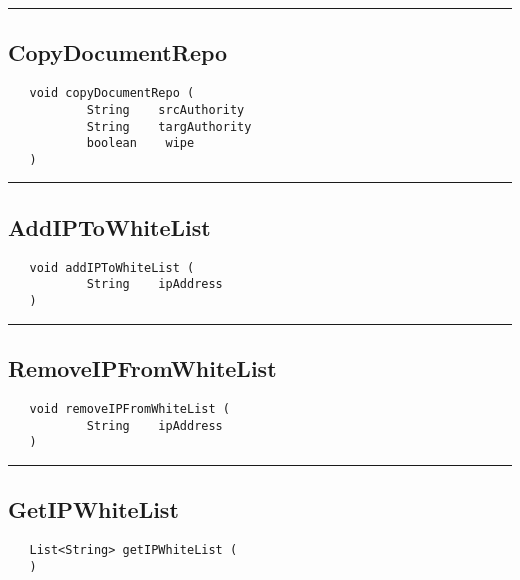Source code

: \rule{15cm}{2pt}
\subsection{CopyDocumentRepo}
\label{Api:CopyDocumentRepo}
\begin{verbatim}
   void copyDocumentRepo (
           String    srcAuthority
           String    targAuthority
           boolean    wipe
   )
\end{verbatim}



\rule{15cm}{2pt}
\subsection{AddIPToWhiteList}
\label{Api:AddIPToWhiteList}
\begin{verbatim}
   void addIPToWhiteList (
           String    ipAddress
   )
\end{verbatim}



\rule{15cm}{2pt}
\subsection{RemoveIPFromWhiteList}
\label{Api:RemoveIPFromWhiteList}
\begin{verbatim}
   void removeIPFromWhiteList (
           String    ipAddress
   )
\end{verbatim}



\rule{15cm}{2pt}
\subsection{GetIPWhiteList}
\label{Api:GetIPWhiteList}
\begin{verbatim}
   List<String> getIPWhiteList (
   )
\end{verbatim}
# # # # #
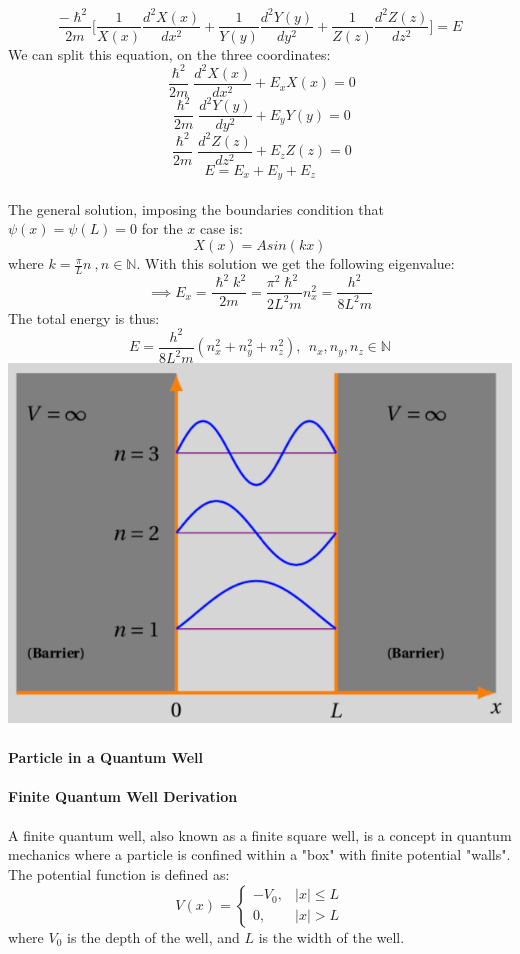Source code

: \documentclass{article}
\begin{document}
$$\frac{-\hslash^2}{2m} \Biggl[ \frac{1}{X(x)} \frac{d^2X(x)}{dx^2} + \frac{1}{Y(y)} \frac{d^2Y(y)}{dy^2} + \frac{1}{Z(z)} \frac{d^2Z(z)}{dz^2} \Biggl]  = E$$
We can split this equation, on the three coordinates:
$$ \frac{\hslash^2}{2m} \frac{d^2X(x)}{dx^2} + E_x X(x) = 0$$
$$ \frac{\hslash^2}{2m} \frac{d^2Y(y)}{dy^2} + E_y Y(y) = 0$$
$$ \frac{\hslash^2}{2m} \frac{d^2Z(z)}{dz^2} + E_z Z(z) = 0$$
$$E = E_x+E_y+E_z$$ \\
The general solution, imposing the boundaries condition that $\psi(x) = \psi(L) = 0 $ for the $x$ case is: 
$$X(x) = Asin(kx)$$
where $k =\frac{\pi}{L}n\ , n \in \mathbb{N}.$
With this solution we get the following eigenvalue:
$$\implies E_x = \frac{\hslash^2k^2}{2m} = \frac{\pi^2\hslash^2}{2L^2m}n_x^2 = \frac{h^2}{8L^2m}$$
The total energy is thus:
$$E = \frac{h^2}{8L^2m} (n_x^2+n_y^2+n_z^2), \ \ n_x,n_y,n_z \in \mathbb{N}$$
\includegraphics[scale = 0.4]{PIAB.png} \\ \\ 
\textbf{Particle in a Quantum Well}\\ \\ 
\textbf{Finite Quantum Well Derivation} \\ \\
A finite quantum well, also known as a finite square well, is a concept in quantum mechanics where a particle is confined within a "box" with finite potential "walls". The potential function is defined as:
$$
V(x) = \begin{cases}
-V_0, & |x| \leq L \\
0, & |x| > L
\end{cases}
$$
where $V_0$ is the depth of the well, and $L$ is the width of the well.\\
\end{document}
# # # # #
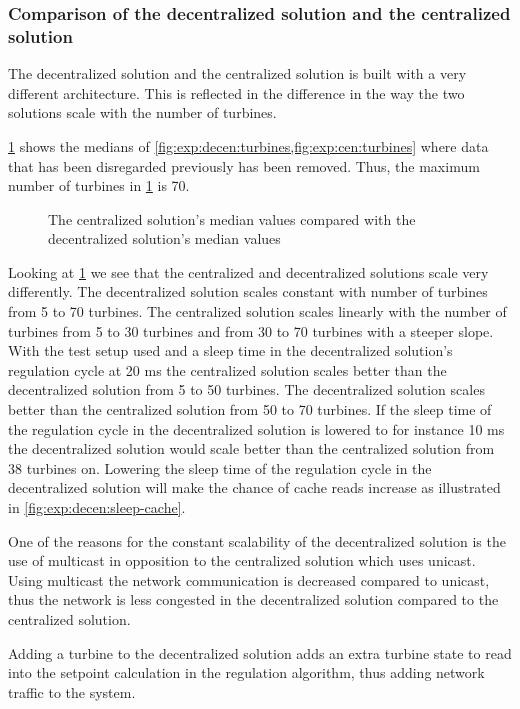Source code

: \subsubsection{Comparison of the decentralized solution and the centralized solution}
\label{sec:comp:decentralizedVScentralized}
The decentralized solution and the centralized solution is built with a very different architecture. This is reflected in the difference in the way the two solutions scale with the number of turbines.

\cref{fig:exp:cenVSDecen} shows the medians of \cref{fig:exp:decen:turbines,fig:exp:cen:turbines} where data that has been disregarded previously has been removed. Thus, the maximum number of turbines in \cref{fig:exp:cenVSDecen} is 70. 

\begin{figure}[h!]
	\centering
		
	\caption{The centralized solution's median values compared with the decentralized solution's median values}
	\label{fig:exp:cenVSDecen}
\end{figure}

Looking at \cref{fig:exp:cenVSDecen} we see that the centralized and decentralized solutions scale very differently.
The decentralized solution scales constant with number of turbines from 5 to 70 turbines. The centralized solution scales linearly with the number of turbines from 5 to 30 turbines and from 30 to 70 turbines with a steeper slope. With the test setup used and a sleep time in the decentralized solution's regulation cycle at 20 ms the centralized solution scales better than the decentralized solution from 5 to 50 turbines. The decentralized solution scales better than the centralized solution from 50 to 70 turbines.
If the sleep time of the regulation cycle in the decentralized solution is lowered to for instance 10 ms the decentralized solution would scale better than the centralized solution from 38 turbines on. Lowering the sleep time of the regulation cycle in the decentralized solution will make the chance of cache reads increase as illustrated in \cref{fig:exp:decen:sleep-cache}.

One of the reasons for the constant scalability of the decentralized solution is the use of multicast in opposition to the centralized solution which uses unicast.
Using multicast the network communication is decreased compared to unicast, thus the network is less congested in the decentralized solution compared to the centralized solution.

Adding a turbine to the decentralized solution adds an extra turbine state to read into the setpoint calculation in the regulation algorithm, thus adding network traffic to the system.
# # # # #
* What you should do *
Work through the data line by line and state how many lines have the string "where"; add nothing else.

* Written solution *
4